Our Performance in 2014

Our Pacific Basin Dry Bulk business generated a net loss of US$30.0 million (2013: US$26.1 million profit) and a positive EBITDA of US$94.0 million.

This disappointing performance reflects the impact of weak dry bulk spot market rates, which fell more than 60% over the year. Additionally the Group’s consolidated results were affected by non-cash accounting charges and provisions of US$130 million comprising:

  • a non-cash provision of US$101 million for inward chartered vessel contracts taken at higher rates primarily in 2010; and
  • a non-cash unrealised derivative charge of US$29 million relating mainly to the fair value change of bunker fuel hedges following a more than 50% drop in fuel prices

Our positive EBITDA in this challenging market was driven by our ability to generate daily earnings that outperformed the market and our continued good control of our owned vessel operating costs

Key Performance Indicators

Performance vs Market

  • Our outperformance compared to spot market indices reflects the value of our business model, fleet scale and cargo book, and our ability to optimise cargo combinations and match the right ships with the right cargoes


  • In difficult market conditions, we generated Handysize daily earnings of US$9,340 and daily costs of US$8,750 on 56,210 revenue days
  • We operated an average of 155 Handysize and 62 Handymax ships resulting in 7% and 9% year-on-year increases in our Handysize and Handymax revenue days
  • Our capacity increased as our purchased vessels continued to deliver, increasing the proportion of our owned ships and enhancing our service to customers
  • Handymax vessels chartered in on a short-term basis at higher cost at the end of 2013 impacted our first half performance, and we incurred losses on long-term chartered ships we took at higher rates primarily in 2010

Segment Operating Performance

Headcount increased primarily due to the significant expansion of our owned fleet
US$ Million 1H14 2H14 2014 2013 Change
Handysize contribution 26.2 2.3 28.5 51.9 -45%
Handymax contribution (10.7) (4.1) (14.8) 8.5 -274%
Post-Panamax contribution 2.7 2.8 5.5 5.7 -5%
Segment operating performance before overheads 1.0 19.2 66.1 -71%
Direct overheads (24.7) (24.5) (49.2) (40.0) -23%
Segment net (loss)/profit (6.5) (23.5) (30.0) 26.1 -215%
Segment EBITDA 53.4 40.6 94.0 115.0 -18%
Segment vessel net book value 1,539.0 1,539.0 1,436.3 +7%
Segment net assets 663.0 516.9 516.9 494.5 +5%

Return on Net Assets

  • Our return on dry bulk net assets was negative 6%
  • We aim to achieve solid long-term returns on assets, so we have invested counter-cyclically for enhanced returns in stronger markets
  • As our owned fleet of dry bulk ships expands and we securing new loans, additional finance costs and borrowings were fully allocated from Treasury to our dry bulk segment thus impacting our dry bulk segment net assets

Future Earnings and Cargo Cover

  • We have covered 56% and 66% of our 40,220 Handysize and 12,480 Handymax revenue days currently contracted for 2015 (cargo cover excludes revenue days related to inward-chartered vessels on variable, index-linked rates)
  • While ship operators such as ourselves typically face significant exposure to the spot market, our long-term contract cover provides a degree of earnings visibility

Our Business Highlights


We have taken delivery of all 33 high-quality secondhand ships that we committed to purchase since late 2012 at prices which we consider attractive for the long term. Together with a number of delivered newbuildings, they have more than doubled the size of our owned fleet and slotted well into our cargo systems, and are performing well and making a positive cash contribution in a weak market.
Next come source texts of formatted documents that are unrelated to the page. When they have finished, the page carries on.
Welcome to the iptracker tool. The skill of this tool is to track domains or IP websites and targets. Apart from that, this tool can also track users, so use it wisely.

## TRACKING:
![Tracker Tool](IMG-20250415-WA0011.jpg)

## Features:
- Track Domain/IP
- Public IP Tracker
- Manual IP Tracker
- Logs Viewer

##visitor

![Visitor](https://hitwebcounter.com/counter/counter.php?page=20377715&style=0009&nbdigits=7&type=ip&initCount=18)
We currently operate 218 dry bulk ships of which 80 are owned, 41 are long-term chartered and 97 are on index-linked or short-term charters. A further 18 owned and 14 chartered newbuildings are scheduled to join our core fleet over the next two years, which will increase the number of our owned fleet to a record of almost 100 dry bulk ships.

Our Resources in Action

Our Capitals – the resources and relationships we rely on to create value

Our owned fleet expansion programme cemented our position as the world’s largest owner and operator of Handysize ships complemented by a sizeable Handymax fleet. The increased scale of our fleet of owned and long-term chartered “Handies” – supported by our award-winning in-house technical management team – ensures our ability to deliver industry leading reliability and shipment frequency and a competitive service for our customers without over-depending on third-party spot market ships.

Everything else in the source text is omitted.